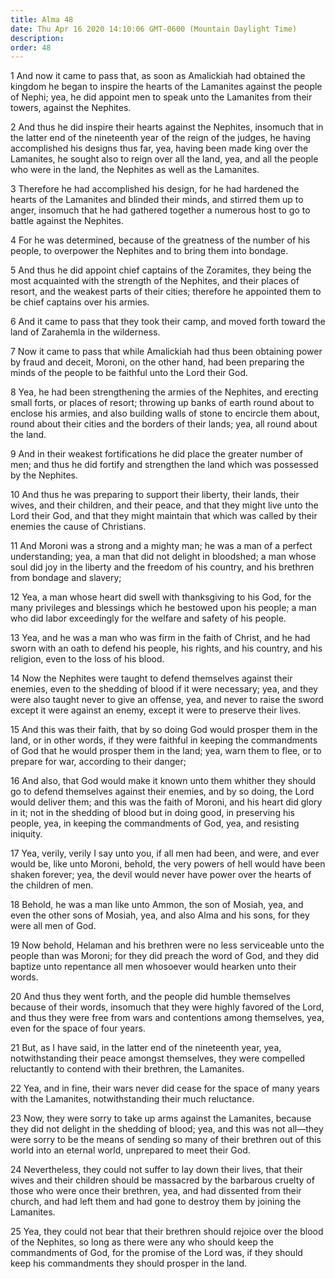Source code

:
 ```yaml
---
title: Alma 48
date: Thu Apr 16 2020 14:10:06 GMT-0600 (Mountain Daylight Time)
description: 
order: 48
---
```


<p>
  1 And now it came to pass that, as soon as Amalickiah had obtained the kingdom
  he began to inspire the hearts of the Lamanites against the people of Nephi;
  yea, he did appoint men to speak unto the Lamanites from their towers, against
  the Nephites.
</p>
<p>
  2 And thus he did inspire their hearts against the Nephites, insomuch that in
  the latter end of the nineteenth year of the reign of the judges, he having
  accomplished his designs thus far, yea, having been made king over the
  Lamanites, he sought also to reign over all the land, yea, and all the people
  who were in the land, the Nephites as well as the Lamanites.
</p>
<p>
  3 Therefore he had accomplished his design, for he had hardened the hearts of
  the Lamanites and blinded their minds, and stirred them up to anger, insomuch
  that he had gathered together a numerous host to go to battle against the
  Nephites.
</p>
<p>
  4 For he was determined, because of the greatness of the number of his people,
  to overpower the Nephites and to bring them into bondage.
</p>
<p>
  5 And thus he did appoint chief captains of the Zoramites, they being the most
  acquainted with the strength of the Nephites, and their places of resort, and
  the weakest parts of their cities; therefore he appointed them to be chief
  captains over his armies.
</p>
<p>
  6 And it came to pass that they took their camp, and moved forth toward the
  land of Zarahemla in the wilderness.
</p>
<p>
  7 Now it came to pass that while Amalickiah had thus been obtaining power by
  fraud and deceit, Moroni, on the other hand, had been preparing the minds of
  the people to be faithful unto the Lord their God.
</p>
<p>
  8 Yea, he had been strengthening the armies of the Nephites, and erecting
  small forts, or places of resort; throwing up banks of earth round about to
  enclose his armies, and also building walls of stone to encircle them about,
  round about their cities and the borders of their lands; yea, all round about
  the land.
</p>
<p>
  9 And in their weakest fortifications he did place the greater number of men;
  and thus he did fortify and strengthen the land which was possessed by the
  Nephites.
</p>
<p>
  10 And thus he was preparing to support their liberty, their lands, their
  wives, and their children, and their peace, and that they might live unto the
  Lord their God, and that they might maintain that which was called by their
  enemies the cause of Christians.
</p>
<p>
  11 And Moroni was a strong and a mighty man; he was a man of a perfect
  understanding; yea, a man that did not delight in bloodshed; a man whose soul
  did joy in the liberty and the freedom of his country, and his brethren from
  bondage and slavery;
</p>
<p>
  12 Yea, a man whose heart did swell with thanksgiving to his God, for the many
  privileges and blessings which he bestowed upon his people; a man who did
  labor exceedingly for the welfare and safety of his people.
</p>
<p>
  13 Yea, and he was a man who was firm in the faith of Christ, and he had sworn
  with an oath to defend his people, his rights, and his country, and his
  religion, even to the loss of his blood.
</p>
<p>
  14 Now the Nephites were taught to defend themselves against their enemies,
  even to the shedding of blood if it were necessary; yea, and they were also
  taught never to give an offense, yea, and never to raise the sword except it
  were against an enemy, except it were to preserve their lives.
</p>
<p>
  15 And this was their faith, that by so doing God would prosper them in the
  land, or in other words, if they were faithful in keeping the commandments of
  God that he would prosper them in the land; yea, warn them to flee, or to
  prepare for war, according to their danger;
</p>
<p>
  16 And also, that God would make it known unto them whither they should go to
  defend themselves against their enemies, and by so doing, the Lord would
  deliver them; and this was the faith of Moroni, and his heart did glory in it;
  not in the shedding of blood but in doing good, in preserving his people, yea,
  in keeping the commandments of God, yea, and resisting iniquity.
</p>
<p>
  17 Yea, verily, verily I say unto you, if all men had been, and were, and ever
  would be, like unto Moroni, behold, the very powers of hell would have been
  shaken forever; yea, the devil would never have power over the hearts of the
  children of men.
</p>
<p>
  18 Behold, he was a man like unto Ammon, the son of Mosiah, yea, and even the
  other sons of Mosiah, yea, and also Alma and his sons, for they were all men
  of God.
</p>
<p>
  19 Now behold, Helaman and his brethren were no less serviceable unto the
  people than was Moroni; for they did preach the word of God, and they did
  baptize unto repentance all men whosoever would hearken unto their words.
</p>
<p>
  20 And thus they went forth, and the people did humble themselves because of
  their words, insomuch that they were highly favored of the Lord, and thus they
  were free from wars and contentions among themselves, yea, even for the space
  of four years.
</p>
<p>
  21 But, as I have said, in the latter end of the nineteenth year, yea,
  notwithstanding their peace amongst themselves, they were compelled
  reluctantly to contend with their brethren, the Lamanites.
</p>
<p>
  22 Yea, and in fine, their wars never did cease for the space of many years
  with the Lamanites, notwithstanding their much reluctance.
</p>
<p>
  23 Now, they were sorry to take up arms against the Lamanites, because they
  did not delight in the shedding of blood; yea, and this was not
  all&#x2014;they were sorry to be the means of sending so many of their
  brethren out of this world into an eternal world, unprepared to meet their
  God.
</p>
<p>
  24 Nevertheless, they could not suffer to lay down their lives, that their
  wives and their children should be massacred by the barbarous cruelty of those
  who were once their brethren, yea, and had dissented from their church, and
  had left them and had gone to destroy them by joining the Lamanites.
</p>
<p>
  25 Yea, they could not bear that their brethren should rejoice over the blood
  of the Nephites, so long as there were any who should keep the commandments of
  God, for the promise of the Lord was, if they should keep his commandments
  they should prosper in the land.
</p>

_ _ _ _ _ _ _

THE PROBLEM:
Since only part of the listing is wanted, copy exactly the lines from the one holding "Lamanites, he sought" to the one holding "3 Therefore he", both included.

RESULT BELOW:
  Lamanites, he sought also to reign over all the land, yea, and all the people
  who were in the land, the Nephites as well as the Lamanites.
</p>
<p>
  3 Therefore he had accomplished his design, for he had hardened the hearts of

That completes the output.